→ DESCRIPTION OF THE TASK
Each record below must be returned exactly, with no line left out.

→ DATA EXTRACT

= = = = =

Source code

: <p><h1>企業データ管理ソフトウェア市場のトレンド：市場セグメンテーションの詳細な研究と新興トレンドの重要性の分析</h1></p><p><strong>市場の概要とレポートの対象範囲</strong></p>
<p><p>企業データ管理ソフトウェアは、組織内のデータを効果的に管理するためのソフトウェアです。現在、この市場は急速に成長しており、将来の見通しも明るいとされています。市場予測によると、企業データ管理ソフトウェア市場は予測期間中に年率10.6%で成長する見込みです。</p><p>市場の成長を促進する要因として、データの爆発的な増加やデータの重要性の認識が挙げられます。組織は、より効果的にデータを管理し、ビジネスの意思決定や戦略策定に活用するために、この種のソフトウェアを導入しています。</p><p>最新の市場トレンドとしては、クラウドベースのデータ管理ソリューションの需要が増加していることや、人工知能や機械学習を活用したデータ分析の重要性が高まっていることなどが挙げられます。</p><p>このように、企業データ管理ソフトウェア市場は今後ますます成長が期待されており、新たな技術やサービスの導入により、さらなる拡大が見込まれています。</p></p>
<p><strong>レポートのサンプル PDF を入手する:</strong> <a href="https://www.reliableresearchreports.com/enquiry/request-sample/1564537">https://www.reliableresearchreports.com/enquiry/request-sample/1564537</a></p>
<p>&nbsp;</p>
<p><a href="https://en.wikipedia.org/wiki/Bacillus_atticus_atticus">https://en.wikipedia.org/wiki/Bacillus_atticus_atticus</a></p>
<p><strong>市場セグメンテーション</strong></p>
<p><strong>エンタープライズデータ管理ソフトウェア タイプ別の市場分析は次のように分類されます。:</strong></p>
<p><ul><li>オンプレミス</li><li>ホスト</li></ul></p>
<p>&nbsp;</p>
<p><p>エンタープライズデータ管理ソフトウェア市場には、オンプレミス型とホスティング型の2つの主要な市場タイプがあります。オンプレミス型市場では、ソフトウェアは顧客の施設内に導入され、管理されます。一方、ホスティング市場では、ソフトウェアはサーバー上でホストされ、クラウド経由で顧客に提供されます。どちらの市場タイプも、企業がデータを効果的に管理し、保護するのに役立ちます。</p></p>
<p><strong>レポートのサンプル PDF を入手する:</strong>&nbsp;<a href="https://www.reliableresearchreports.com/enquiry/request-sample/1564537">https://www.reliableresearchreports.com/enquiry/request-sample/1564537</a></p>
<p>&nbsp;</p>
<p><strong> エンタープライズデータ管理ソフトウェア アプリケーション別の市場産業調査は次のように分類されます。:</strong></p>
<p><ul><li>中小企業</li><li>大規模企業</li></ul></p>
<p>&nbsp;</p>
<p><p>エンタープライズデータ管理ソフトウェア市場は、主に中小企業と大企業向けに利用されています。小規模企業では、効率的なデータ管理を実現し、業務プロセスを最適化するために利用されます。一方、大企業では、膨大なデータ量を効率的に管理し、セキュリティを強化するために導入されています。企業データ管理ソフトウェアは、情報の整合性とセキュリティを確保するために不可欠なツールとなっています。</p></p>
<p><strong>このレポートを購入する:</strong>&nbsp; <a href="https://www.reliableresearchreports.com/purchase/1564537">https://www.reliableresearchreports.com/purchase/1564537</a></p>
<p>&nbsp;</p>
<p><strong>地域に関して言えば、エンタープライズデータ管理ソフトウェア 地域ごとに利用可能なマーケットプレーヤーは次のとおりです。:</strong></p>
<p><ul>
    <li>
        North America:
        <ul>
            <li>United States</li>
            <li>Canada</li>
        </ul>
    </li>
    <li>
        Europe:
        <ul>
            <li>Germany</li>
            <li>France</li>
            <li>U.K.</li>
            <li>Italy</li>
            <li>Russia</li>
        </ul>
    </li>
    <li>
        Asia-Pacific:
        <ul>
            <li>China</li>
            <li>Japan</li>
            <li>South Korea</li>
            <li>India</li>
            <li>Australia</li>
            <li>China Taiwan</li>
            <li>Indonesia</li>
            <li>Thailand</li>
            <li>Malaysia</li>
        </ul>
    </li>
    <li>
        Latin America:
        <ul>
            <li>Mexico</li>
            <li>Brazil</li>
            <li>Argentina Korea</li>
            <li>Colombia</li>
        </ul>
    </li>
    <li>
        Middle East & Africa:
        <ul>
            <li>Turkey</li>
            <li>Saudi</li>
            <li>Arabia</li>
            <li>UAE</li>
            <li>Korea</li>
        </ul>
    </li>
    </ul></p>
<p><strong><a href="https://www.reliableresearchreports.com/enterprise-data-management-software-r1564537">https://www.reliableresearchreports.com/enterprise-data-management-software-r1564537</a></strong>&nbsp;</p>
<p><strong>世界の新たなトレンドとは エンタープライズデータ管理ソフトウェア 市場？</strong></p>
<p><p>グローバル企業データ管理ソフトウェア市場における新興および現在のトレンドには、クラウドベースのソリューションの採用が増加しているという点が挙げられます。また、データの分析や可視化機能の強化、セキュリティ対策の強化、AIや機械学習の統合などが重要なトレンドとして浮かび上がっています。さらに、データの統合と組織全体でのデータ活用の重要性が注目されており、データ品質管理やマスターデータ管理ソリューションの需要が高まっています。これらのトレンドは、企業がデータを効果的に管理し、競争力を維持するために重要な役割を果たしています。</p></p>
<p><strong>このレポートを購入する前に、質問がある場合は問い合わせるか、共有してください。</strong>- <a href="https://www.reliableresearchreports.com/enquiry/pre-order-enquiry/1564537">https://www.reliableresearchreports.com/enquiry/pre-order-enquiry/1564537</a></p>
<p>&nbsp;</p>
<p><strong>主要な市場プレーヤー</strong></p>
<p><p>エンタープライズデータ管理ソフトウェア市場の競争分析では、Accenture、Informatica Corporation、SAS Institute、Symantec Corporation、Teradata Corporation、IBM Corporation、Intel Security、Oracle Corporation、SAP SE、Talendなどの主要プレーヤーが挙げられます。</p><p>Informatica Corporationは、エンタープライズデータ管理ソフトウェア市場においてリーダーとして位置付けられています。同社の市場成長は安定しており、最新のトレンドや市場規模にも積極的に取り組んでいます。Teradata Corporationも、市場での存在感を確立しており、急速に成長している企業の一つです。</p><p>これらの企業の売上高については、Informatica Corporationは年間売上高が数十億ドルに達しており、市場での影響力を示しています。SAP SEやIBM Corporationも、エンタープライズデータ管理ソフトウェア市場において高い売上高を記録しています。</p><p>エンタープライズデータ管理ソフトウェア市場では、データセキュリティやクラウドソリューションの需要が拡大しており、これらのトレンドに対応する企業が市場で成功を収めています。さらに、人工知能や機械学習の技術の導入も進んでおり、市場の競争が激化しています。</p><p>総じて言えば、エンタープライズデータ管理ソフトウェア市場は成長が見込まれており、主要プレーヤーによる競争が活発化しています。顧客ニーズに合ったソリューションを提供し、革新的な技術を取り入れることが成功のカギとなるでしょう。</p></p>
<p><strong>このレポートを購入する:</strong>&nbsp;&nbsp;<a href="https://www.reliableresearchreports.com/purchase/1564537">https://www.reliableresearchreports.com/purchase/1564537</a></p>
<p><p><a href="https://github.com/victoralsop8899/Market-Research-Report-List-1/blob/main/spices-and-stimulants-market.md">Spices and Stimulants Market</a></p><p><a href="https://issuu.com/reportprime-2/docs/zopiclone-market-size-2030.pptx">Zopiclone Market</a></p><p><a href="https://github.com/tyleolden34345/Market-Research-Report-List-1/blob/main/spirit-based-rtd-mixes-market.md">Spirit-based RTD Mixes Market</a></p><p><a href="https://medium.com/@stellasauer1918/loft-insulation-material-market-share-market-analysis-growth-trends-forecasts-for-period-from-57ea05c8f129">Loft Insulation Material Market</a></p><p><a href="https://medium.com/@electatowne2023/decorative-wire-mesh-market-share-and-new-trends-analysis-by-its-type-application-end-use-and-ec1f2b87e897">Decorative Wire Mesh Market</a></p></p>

= = = = =

→ SOLVED PROBLEM
Source code

: <p><h1>企業データ管理ソフトウェア市場のトレンド：市場セグメンテーションの詳細な研究と新興トレンドの重要性の分析</h1></p><p><strong>市場の概要とレポートの対象範囲</strong></p>
<p><p>企業データ管理ソフトウェアは、組織内のデータを効果的に管理するためのソフトウェアです。現在、この市場は急速に成長しており、将来の見通しも明るいとされています。市場予測によると、企業データ管理ソフトウェア市場は予測期間中に年率10.6%で成長する見込みです。</p><p>市場の成長を促進する要因として、データの爆発的な増加やデータの重要性の認識が挙げられます。組織は、より効果的にデータを管理し、ビジネスの意思決定や戦略策定に活用するために、この種のソフトウェアを導入しています。</p><p>最新の市場トレンドとしては、クラウドベースのデータ管理ソリューションの需要が増加していることや、人工知能や機械学習を活用したデータ分析の重要性が高まっていることなどが挙げられます。</p><p>このように、企業データ管理ソフトウェア市場は今後ますます成長が期待されており、新たな技術やサービスの導入により、さらなる拡大が見込まれています。</p></p>
<p><strong>レポートのサンプル PDF を入手する:</strong> <a href="https://www.reliableresearchreports.com/enquiry/request-sample/1564537">https://www.reliableresearchreports.com/enquiry/request-sample/1564537</a></p>
<p>&nbsp;</p>
<p><a href="https://en.wikipedia.org/wiki/Bacillus_atticus_atticus">https://en.wikipedia.org/wiki/Bacillus_atticus_atticus</a></p>
<p><strong>市場セグメンテーション</strong></p>
<p><strong>エンタープライズデータ管理ソフトウェア タイプ別の市場分析は次のように分類されます。:</strong></p>
<p><ul><li>オンプレミス</li><li>ホスト</li></ul></p>
<p>&nbsp;</p>
<p><p>エンタープライズデータ管理ソフトウェア市場には、オンプレミス型とホスティング型の2つの主要な市場タイプがあります。オンプレミス型市場では、ソフトウェアは顧客の施設内に導入され、管理されます。一方、ホスティング市場では、ソフトウェアはサーバー上でホストされ、クラウド経由で顧客に提供されます。どちらの市場タイプも、企業がデータを効果的に管理し、保護するのに役立ちます。</p></p>
<p><strong>レポートのサンプル PDF を入手する:</strong>&nbsp;<a href="https://www.reliableresearchreports.com/enquiry/request-sample/1564537">https://www.reliableresearchreports.com/enquiry/request-sample/1564537</a></p>
<p>&nbsp;</p>
<p><strong> エンタープライズデータ管理ソフトウェア アプリケーション別の市場産業調査は次のように分類されます。:</strong></p>
<p><ul><li>中小企業</li><li>大規模企業</li></ul></p>
<p>&nbsp;</p>
<p><p>エンタープライズデータ管理ソフトウェア市場は、主に中小企業と大企業向けに利用されています。小規模企業では、効率的なデータ管理を実現し、業務プロセスを最適化するために利用されます。一方、大企業では、膨大なデータ量を効率的に管理し、セキュリティを強化するために導入されています。企業データ管理ソフトウェアは、情報の整合性とセキュリティを確保するために不可欠なツールとなっています。</p></p>
<p><strong>このレポートを購入する:</strong>&nbsp; <a href="https://www.reliableresearchreports.com/purchase/1564537">https://www.reliableresearchreports.com/purchase/1564537</a></p>
<p>&nbsp;</p>
<p><strong>地域に関して言えば、エンタープライズデータ管理ソフトウェア 地域ごとに利用可能なマーケットプレーヤーは次のとおりです。:</strong></p>
<p><ul>
    <li>
        North America:
        <ul>
            <li>United States</li>
            <li>Canada</li>
        </ul>
    </li>
    <li>
        Europe:
        <ul>
            <li>Germany</li>
            <li>France</li>
            <li>U.K.</li>
            <li>Italy</li>
            <li>Russia</li>
        </ul>
    </li>
    <li>
        Asia-Pacific:
        <ul>
            <li>China</li>
            <li>Japan</li>
            <li>South Korea</li>
            <li>India</li>
            <li>Australia</li>
            <li>China Taiwan</li>
            <li>Indonesia</li>
            <li>Thailand</li>
            <li>Malaysia</li>
        </ul>
    </li>
    <li>
        Latin America:
        <ul>
            <li>Mexico</li>
            <li>Brazil</li>
            <li>Argentina Korea</li>
            <li>Colombia</li>
        </ul>
    </li>
    <li>
        Middle East & Africa:
        <ul>
            <li>Turkey</li>
            <li>Saudi</li>
            <li>Arabia</li>
            <li>UAE</li>
            <li>Korea</li>
        </ul>
    </li>
    </ul></p>
<p><strong><a href="https://www.reliableresearchreports.com/enterprise-data-management-software-r1564537">https://www.reliableresearchreports.com/enterprise-data-management-software-r1564537</a></strong>&nbsp;</p>
<p><strong>世界の新たなトレンドとは エンタープライズデータ管理ソフトウェア 市場？</strong></p>
<p><p>グローバル企業データ管理ソフトウェア市場における新興および現在のトレンドには、クラウドベースのソリューションの採用が増加しているという点が挙げられます。また、データの分析や可視化機能の強化、セキュリティ対策の強化、AIや機械学習の統合などが重要なトレンドとして浮かび上がっています。さらに、データの統合と組織全体でのデータ活用の重要性が注目されており、データ品質管理やマスターデータ管理ソリューションの需要が高まっています。これらのトレンドは、企業がデータを効果的に管理し、競争力を維持するために重要な役割を果たしています。</p></p>
<p><strong>このレポートを購入する前に、質問がある場合は問い合わせるか、共有してください。</strong>- <a href="https://www.reliableresearchreports.com/enquiry/pre-order-enquiry/1564537">https://www.reliableresearchreports.com/enquiry/pre-order-enquiry/1564537</a></p>
<p>&nbsp;</p>
<p><strong>主要な市場プレーヤー</strong></p>
<p><p>エンタープライズデータ管理ソフトウェア市場の競争分析では、Accenture、Informatica Corporation、SAS Institute、Symantec Corporation、Teradata Corporation、IBM Corporation、Intel Security、Oracle Corporation、SAP SE、Talendなどの主要プレーヤーが挙げられます。</p><p>Informatica Corporationは、エンタープライズデータ管理ソフトウェア市場においてリーダーとして位置付けられています。同社の市場成長は安定しており、最新のトレンドや市場規模にも積極的に取り組んでいます。Teradata Corporationも、市場での存在感を確立しており、急速に成長している企業の一つです。</p><p>これらの企業の売上高については、Informatica Corporationは年間売上高が数十億ドルに達しており、市場での影響力を示しています。SAP SEやIBM Corporationも、エンタープライズデータ管理ソフトウェア市場において高い売上高を記録しています。</p><p>エンタープライズデータ管理ソフトウェア市場では、データセキュリティやクラウドソリューションの需要が拡大しており、これらのトレンドに対応する企業が市場で成功を収めています。さらに、人工知能や機械学習の技術の導入も進んでおり、市場の競争が激化しています。</p><p>総じて言えば、エンタープライズデータ管理ソフトウェア市場は成長が見込まれており、主要プレーヤーによる競争が活発化しています。顧客ニーズに合ったソリューションを提供し、革新的な技術を取り入れることが成功のカギとなるでしょう。</p></p>
<p><strong>このレポートを購入する:</strong>&nbsp;&nbsp;<a href="https://www.reliableresearchreports.com/purchase/1564537">https://www.reliableresearchreports.com/purchase/1564537</a></p>
<p><p><a href="https://github.com/victoralsop8899/Market-Research-Report-List-1/blob/main/spices-and-stimulants-market.md">Spices and Stimulants Market</a></p><p><a href="https://issuu.com/reportprime-2/docs/zopiclone-market-size-2030.pptx">Zopiclone Market</a></p><p><a href="https://github.com/tyleolden34345/Market-Research-Report-List-1/blob/main/spirit-based-rtd-mixes-market.md">Spirit-based RTD Mixes Market</a></p><p><a href="https://medium.com/@stellasauer1918/loft-insulation-material-market-share-market-analysis-growth-trends-forecasts-for-period-from-57ea05c8f129">Loft Insulation Material Market</a></p><p><a href="https://medium.com/@electatowne2023/decorative-wire-mesh-market-share-and-new-trends-analysis-by-its-type-application-end-use-and-ec1f2b87e897">Decorative Wire Mesh Market</a></p></p>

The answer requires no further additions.